This is my first time posting on xanga in...over a year. I celebrated by stealing this layout from someone else.
It has evolved to a state of utter complication that I cannot even begin to fathom. I do not even want to try and learn what else they have done to xanga of which I am now blissfully ignorant.
Let me recap my day, something that I know none of you really give a damn about. I woke up at three in the afternoon. I ran away to Meg's at about five. We ran away to take the bus to Reston Town Center. It doesn't sound that amazing.
I was kissed on the lips by a gay man. So weird.
Dennis is emo. I feel compelled to make some large counterpost to his amazingly, seemingly estrogen-tastic ones.
Shanna needs to stop reading over my shoulder.
I think you all know this by now, but I usually use my livejournal as opposed to my xanga. It's URL is http://image-in-nation.livejournal.com
I like it better. It actually reflects me and who I am, the thoughts I have, and all that nonesense as opposed to useless information about my day(s) that you don't care about. Or do care about. If you do care about it, well, fuck you.
Basically, I am in a different point of life than Dennis, whom I will constantly refer back to because he is the only one whose xanga that is constantly updated that I actually read on a...bimonthly basis. Sometimes a tri-monthly basis, depending on situations.
Anyways. Discussing how my life is at a different point, I find myself to not be faced so much with the same emotions with which he is dealing, which could also be attributed to the fact that we are different people. However, I do find many similarities between him and myself, so perhaps that is why I find it to be of some mild importance.
Going off topic.
I am at a point of my life in which I am in an adolescent decadence, and I am enjoying every FUCKING MINUTE OF IT, BITCHES. Well, not really.
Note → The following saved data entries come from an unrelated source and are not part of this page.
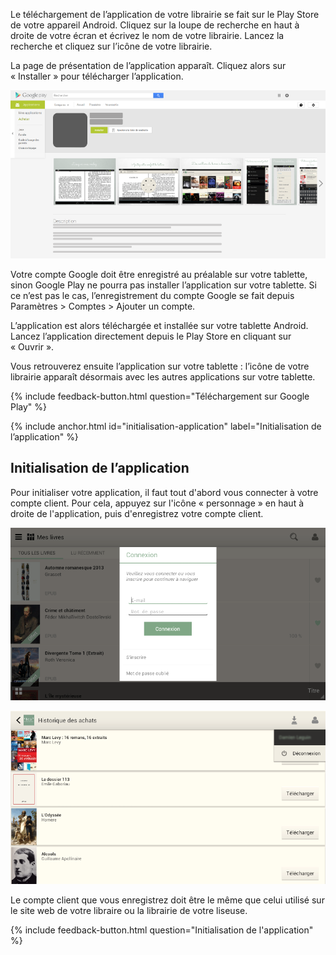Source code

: Le téléchargement de l’application de votre librairie se fait sur le Play Store de votre appareil Android. Cliquez sur la loupe de recherche en haut à droite de votre écran et écrivez le nom de votre librairie. Lancez la recherche et cliquez sur l’icône de votre librairie.

La page de présentation de l’application apparaît. Cliquez alors sur « Installer » pour télécharger l’application.

![](/images/support-tablette-1.jpg)

<div class="warningtip"><p>Votre compte Google doit être enregistré au préalable sur votre tablette, sinon Google Play ne pourra pas installer l’application sur votre tablette. Si ce n’est pas le cas, l’enregistrement du compte Google se fait depuis Paramètres > Comptes > Ajouter un compte.</p></div>

L’application est alors téléchargée et installée sur votre tablette Android. Lancez l’application directement depuis le Play Store en cliquant sur « Ouvrir ».

Vous retrouverez ensuite l’application sur votre tablette : l’icône de votre librairie apparaît désormais avec les autres applications sur votre tablette.

{% include feedback-button.html question="Téléchargement sur Google Play" %}


{% include anchor.html id="initialisation-application" label="Initialisation de l’application" %}

## Initialisation de l’application

Pour initialiser votre application, il faut tout d'abord vous connecter à votre compte client. Pour cela, appuyez sur l'icône « personnage » en haut à droite de l'application, puis d'enregistrez votre compte client.

![](/images/support-tablette2-2.png)

![](/images/support-tablette2-3.png)

<div class="warningtip"><p>Le compte client que vous enregistrez doit être le même que celui utilisé sur le site web de votre libraire ou la librairie de votre liseuse.</p></div>


{% include feedback-button.html question="Initialisation de l'application" %}
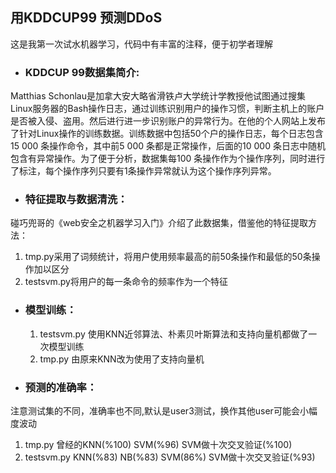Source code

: ## 用KDDCUP99 预测DDoS

这是我第一次试水机器学习，代码中有丰富的注释，便于初学者理解

- ### KDDCUP 99数据集简介:
Matthias Schonlau是加拿大安大略省滑铁卢大学统计学教授他试图通过搜集Linux服务器的Bash操作日志，通过训练识别用户的操作习惯，判断主机上的账户是否被入侵、盗用。然后进行进一步识别账户的异常行为。在他的个人网站上发布了针对Linux操作的训练数据。训练数据中包括50个户的操作日志，每个日志包含15 000 条操作命令，其中前5 000 条都是正常操作，后面的10 000 条日志中随机包含有异常操作。为了便于分析，数据集每100 条操作作为个操作序列，同时进行了标注，每个操作序列只要有1条操作异常就认为这个操作序列异常。
 
- ### 特征提取与数据清洗：
碰巧兜哥的《web安全之机器学习入门》介绍了此数据集，借鉴他的特征提取方法：
   1. tmp.py采用了词频统计，将用户使用频率最高的前50条操作和最低的50条操作加以区分
   2. testsvm.py将用户的每一条命令的频率作为一个特征

- ### 模型训练：
   1. testsvm.py 使用KNN近邻算法、朴素贝叶斯算法和支持向量机都做了一次模型训练
   2. tmp.py 由原来KNN改为使用了支持向量机

- ### 预测的准确率：
注意测试集的不同，准确率也不同,默认是user3测试，换作其他user可能会小幅度波动
   1. tmp.py 曾经的KNN(%100) SVM(%96) SVM做十次交叉验证(%100) 
   2. testsvm.py KNN(%83) NB(%83) SVM(86%) SVM做十次交叉验证(%93)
I enjoy every minute that I am with my friends or not within the confines of my home. I feel as though time is running out on summer, that youth is quickly expending...BUT IT'S NOT! FUWAHAHAHA
I am anxious for this upcoming senior year. I am anxious for next summer. It will be, for a lack of better words for those words do not exist, badass. I am anxious for college. Perhaps the reason why I anticipate its coming so much is due to the fact that I am the (unfortunate) owner of a vagina. This little...thing prevents me from so many of the activities that I would love to partake in, such as driving everywhere with friends, watching movies at early hours of the night in safe areas, or other such harmless nonesense.
Except, apparently, just because I have a vagina, everyone in the world wants to rape me and gangbang me and molest me and do terrible things to me.
But how could they not? I'm irresistable.